Shares of Credit Suisse, whose woes stem from questions over its internal controls, closed nearly 56 per cent lower a day after UBS said it would buy its fellow Swiss bank for a lowball price of 3 billion Swiss francs (US$3.25 billion). The shares traded at about the level they are valued at in the deal.
Swiss regulators orchestrated the purchase in a bid to stop more turmoil after the collapse of two banks in the United States. In an indication of the frantic, behind-the-scenes deal-making to resolve the issue before markets opened, the acquisition was announced late Sunday.
There is still uncertainty over how the deal will play out for the combined lender and what comes next for the wider banking system. Analysts say some previous forced bank mergers didn’t work out well for shareholders in the long run.
It could be that no more banks get into trouble, but it’s also possible that “we just go from one weak institution falling over to the next”, said Vicky Redwood, senior economic adviser at Capital Economics.
There no other obvious candidates that could be singled out like Credit Suisse, but it’s “hard to predict where the problems will emerge”, she said.
UBS shares initially dropped on the Swiss stock exchange but closed up 1.3 per cent. The deal whipsawed other European bank stocks, which tumbled before some clawed back their losses. Germany’s Deutsche Bank, France’s BNP Paribas and Italy’s UniCredit ended higher, while London-based Barclays sank 2.3 per cent.
Swiss authorities urged UBS to take over its smaller rival after a central bank plan for Credit Suisse to borrow up to 50 billion francs (US$54 billion) last week failed to reassure investors and customers.
Many of Credit Suisse’s problems were unique and unlike the weaknesses that brought down Silicon Valley Bank and Signature Bank in the US, including high interest rates. Those US failures have raised questions about other potentially weak global financial institutions, sweeping up the already-beleaguered Swiss bank.

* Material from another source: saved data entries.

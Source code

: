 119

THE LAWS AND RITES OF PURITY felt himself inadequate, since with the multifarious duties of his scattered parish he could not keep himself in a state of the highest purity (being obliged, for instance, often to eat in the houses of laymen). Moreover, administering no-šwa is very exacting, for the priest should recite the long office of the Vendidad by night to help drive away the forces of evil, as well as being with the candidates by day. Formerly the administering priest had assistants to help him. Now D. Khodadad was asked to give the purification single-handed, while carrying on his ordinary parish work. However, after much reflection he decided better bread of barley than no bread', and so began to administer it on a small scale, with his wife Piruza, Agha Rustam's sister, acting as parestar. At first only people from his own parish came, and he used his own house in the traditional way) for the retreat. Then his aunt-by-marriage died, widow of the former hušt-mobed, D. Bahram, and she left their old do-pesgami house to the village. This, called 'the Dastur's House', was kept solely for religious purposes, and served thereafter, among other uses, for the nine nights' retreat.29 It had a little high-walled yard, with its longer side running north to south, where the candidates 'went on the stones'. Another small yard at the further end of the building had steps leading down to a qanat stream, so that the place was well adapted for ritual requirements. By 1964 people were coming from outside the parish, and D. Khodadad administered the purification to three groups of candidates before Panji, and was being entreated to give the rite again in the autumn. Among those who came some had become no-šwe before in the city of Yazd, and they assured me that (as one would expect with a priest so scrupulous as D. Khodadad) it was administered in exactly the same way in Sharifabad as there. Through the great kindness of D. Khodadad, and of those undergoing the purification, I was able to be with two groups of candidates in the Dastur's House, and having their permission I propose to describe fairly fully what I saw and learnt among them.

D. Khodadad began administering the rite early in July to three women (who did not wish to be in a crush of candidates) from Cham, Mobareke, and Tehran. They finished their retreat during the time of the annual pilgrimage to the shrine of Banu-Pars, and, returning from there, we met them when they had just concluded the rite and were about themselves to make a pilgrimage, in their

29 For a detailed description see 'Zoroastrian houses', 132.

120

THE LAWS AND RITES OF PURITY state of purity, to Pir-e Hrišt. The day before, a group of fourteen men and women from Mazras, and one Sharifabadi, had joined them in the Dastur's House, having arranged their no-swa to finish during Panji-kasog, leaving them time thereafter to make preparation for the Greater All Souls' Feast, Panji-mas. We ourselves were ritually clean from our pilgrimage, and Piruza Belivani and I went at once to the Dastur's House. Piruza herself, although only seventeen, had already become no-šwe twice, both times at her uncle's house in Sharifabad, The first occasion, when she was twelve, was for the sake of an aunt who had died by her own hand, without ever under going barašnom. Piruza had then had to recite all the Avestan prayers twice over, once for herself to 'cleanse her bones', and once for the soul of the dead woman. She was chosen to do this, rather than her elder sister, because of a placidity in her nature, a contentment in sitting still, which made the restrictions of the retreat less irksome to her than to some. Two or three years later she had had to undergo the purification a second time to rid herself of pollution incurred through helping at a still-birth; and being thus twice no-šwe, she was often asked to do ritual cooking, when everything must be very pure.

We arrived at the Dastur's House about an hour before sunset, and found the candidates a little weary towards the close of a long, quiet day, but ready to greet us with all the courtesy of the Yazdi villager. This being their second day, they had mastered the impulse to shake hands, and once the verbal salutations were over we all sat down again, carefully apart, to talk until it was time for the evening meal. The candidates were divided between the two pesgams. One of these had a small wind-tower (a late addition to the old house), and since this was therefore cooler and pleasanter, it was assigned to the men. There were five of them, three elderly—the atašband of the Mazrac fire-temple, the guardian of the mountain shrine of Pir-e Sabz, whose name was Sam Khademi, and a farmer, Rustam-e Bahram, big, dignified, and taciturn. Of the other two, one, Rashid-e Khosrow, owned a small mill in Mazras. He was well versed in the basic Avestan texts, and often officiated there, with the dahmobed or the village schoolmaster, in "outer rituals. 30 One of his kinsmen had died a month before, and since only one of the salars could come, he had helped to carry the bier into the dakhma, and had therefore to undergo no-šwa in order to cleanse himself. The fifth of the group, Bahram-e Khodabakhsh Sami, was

Credit Suisse has faced an array of troubles in recent years, including bad bets on hedge funds, repeated shakeups of its top management and a spying scandal involving UBS.
Analysts and financial leaders say safeguards are stronger since the 2008 global financial crisis, and that banks worldwide have plenty of available cash and support from central banks. But concerns about risks to the deal, losses for some investors and Credit Suisse’s falling market value could renew fears about the health of banks.
Tobias Straumann, an economic history professor at University of Zurich, said the merger was the right move because the US bank collapses and the danger to Credit Suisse was “an international banking crisis in the making”.
“Markets are very nervous, and I think an additional accident in Switzerland would have fuelled a lot of problems,” he said.
Credit Suisse is among 30 financial institutions known as globally systemically important banks, and authorities were worried about the fallout if it were to fail.
UBS is bigger, but Credit Suisse wields considerable influence, with US$1.4 trillion assets under management. It has significant trading desks around the world, caters to the rich through its wealth management business, and is a major mergers and acquisitions adviser. However, Credit Suisse weathered the 2008 financial crisis without assistance, unlike UBS.
As part of the deal, approximately 16 billion francs (US$17.3 billion) in higher-risk Credit Suisse bonds will be wiped out, leaving investors with hefty losses. Lawyers were already circling, eyeing possible legal action to get compensation for bondholders amid concern about the market for those bonds and other banks that hold them.
The combination of the two Swiss banks, each with histories dating to the mid-19th century, strikes at the country’s reputation as a global financial centre – putting it on the cusp of having a single big national bank that would be too big to fail.
As the market tries to figure out what comes next after the merger, Straumann, the professor, said he wouldn’t be surprised to see problems for regional banks in Europe after further interest rate increases, much like what happened with midsized banks in US.
“The banking system of Europe has not fully recovered from the crisis” in 2008, he said. “It’s better, of course, than it used to be, but it’s vulnerable.”